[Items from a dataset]
*** Block opens ***
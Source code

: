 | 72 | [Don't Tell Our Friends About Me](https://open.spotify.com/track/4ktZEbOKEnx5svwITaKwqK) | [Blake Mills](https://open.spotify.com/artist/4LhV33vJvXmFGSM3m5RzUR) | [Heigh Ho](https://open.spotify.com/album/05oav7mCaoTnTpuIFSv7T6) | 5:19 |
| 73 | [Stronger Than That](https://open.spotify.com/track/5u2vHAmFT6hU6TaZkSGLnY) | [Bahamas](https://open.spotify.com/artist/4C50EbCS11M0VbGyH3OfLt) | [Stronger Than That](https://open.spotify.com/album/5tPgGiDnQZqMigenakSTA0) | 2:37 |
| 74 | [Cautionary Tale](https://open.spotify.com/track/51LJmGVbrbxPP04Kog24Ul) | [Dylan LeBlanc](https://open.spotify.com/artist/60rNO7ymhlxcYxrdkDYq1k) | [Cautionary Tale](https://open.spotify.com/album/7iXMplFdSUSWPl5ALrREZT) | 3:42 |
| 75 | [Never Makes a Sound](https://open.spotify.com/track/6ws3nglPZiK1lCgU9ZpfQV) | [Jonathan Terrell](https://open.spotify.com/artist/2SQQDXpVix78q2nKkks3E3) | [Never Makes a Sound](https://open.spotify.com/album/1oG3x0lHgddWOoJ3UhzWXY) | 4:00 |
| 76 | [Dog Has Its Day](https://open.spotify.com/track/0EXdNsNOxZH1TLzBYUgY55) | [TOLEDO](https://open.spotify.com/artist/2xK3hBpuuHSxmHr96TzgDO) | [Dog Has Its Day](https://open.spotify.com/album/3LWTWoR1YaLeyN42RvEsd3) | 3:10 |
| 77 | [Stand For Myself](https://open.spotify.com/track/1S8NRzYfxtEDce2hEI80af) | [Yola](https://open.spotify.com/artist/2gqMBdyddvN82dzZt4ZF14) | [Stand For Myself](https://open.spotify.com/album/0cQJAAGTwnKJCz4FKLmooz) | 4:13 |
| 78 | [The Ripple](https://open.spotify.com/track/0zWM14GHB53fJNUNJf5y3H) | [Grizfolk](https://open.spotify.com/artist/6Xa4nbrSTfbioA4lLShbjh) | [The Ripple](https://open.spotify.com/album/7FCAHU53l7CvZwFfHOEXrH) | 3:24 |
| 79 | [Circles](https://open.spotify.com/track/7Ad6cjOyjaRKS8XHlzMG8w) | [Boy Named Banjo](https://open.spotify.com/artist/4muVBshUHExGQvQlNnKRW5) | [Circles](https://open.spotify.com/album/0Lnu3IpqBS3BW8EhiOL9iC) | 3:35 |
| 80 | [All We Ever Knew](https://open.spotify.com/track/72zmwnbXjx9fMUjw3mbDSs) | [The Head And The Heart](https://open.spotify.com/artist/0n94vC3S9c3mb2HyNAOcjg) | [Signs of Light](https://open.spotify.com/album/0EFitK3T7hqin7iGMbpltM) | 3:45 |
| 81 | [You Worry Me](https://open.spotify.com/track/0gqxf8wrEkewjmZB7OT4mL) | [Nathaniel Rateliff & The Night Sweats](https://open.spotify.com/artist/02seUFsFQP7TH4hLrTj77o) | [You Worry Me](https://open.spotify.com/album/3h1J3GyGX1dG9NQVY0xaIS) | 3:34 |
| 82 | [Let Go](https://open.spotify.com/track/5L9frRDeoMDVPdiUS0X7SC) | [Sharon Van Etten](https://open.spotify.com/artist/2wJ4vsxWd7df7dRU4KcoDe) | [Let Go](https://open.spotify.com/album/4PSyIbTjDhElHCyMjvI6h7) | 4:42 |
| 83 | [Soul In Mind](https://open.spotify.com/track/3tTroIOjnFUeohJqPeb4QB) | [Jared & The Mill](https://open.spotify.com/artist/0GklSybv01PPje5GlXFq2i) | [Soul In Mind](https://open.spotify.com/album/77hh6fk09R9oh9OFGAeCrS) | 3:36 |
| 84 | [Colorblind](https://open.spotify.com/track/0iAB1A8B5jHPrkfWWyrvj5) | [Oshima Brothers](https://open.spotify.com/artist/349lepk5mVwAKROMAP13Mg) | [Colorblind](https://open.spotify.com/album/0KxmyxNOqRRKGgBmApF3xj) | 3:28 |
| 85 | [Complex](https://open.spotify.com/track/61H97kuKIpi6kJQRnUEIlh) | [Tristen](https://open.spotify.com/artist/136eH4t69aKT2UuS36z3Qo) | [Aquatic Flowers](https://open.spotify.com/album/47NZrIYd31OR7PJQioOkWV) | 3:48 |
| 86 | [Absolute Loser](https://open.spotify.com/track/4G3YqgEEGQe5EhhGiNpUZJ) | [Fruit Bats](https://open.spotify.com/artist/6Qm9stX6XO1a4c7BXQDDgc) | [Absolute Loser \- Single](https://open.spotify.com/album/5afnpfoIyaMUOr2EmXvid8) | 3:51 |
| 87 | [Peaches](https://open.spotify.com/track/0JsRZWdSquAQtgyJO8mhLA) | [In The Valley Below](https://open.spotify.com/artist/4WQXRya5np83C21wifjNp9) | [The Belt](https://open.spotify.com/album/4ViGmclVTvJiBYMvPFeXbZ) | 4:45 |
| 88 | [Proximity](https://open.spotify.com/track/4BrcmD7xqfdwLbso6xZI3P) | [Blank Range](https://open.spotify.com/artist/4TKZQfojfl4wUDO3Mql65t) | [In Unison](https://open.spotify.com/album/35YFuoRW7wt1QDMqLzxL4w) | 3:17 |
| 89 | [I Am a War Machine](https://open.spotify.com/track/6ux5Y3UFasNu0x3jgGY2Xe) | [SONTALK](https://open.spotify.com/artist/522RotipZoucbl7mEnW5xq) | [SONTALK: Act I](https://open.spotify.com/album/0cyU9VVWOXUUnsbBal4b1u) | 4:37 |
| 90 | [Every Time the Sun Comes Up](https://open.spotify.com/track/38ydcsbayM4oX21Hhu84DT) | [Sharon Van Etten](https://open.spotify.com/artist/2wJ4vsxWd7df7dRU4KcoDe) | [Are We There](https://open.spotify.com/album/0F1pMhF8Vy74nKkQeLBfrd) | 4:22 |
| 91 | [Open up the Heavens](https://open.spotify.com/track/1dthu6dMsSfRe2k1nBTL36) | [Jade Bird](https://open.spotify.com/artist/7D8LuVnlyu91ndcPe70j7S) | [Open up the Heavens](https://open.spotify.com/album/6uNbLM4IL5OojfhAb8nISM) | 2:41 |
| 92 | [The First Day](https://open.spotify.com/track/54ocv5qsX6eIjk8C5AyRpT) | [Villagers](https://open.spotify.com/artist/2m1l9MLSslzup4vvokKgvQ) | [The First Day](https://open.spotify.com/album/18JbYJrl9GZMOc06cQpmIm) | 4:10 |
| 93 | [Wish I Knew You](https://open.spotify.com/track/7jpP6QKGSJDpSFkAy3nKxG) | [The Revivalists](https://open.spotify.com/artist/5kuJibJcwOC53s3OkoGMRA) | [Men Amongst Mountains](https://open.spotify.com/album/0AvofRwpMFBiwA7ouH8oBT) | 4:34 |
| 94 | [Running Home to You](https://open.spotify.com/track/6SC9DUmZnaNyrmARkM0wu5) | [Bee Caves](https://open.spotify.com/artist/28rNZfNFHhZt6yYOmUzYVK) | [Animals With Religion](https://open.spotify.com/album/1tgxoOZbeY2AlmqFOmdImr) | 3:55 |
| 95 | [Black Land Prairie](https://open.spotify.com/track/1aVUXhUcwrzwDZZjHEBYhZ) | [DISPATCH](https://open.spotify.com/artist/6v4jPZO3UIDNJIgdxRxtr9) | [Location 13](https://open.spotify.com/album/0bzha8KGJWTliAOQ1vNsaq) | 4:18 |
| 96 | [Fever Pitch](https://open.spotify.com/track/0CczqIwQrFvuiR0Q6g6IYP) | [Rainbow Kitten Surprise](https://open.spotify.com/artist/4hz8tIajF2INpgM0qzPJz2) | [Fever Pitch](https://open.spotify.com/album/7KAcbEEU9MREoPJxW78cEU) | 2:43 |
*** Block closes ***
*** Block opens ***
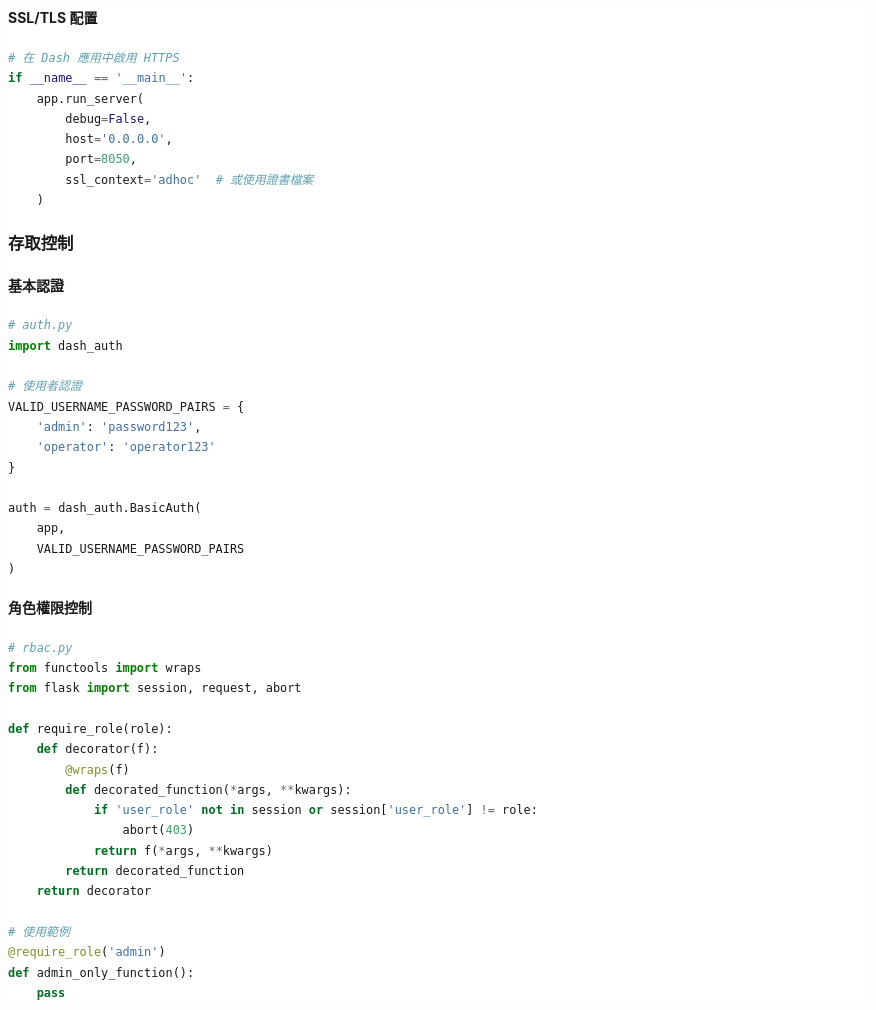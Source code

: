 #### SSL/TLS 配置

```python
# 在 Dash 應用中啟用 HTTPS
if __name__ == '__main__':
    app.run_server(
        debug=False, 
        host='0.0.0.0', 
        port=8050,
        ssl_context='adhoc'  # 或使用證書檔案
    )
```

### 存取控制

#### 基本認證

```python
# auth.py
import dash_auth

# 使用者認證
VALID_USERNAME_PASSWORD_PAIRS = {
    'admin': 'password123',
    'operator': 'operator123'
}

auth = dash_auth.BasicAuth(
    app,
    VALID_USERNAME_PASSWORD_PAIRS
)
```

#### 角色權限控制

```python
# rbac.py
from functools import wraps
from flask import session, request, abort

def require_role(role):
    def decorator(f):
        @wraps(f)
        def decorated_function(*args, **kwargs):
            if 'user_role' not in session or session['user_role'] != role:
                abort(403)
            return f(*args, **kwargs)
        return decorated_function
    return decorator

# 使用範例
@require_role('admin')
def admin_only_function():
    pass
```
*** Block closes ***
Copy from the entries only those lines that hold the word "return".

**OUTPUT FOR THIS EXERCISE**
            return f(*args, **kwargs)
        return decorated_function
    return decorator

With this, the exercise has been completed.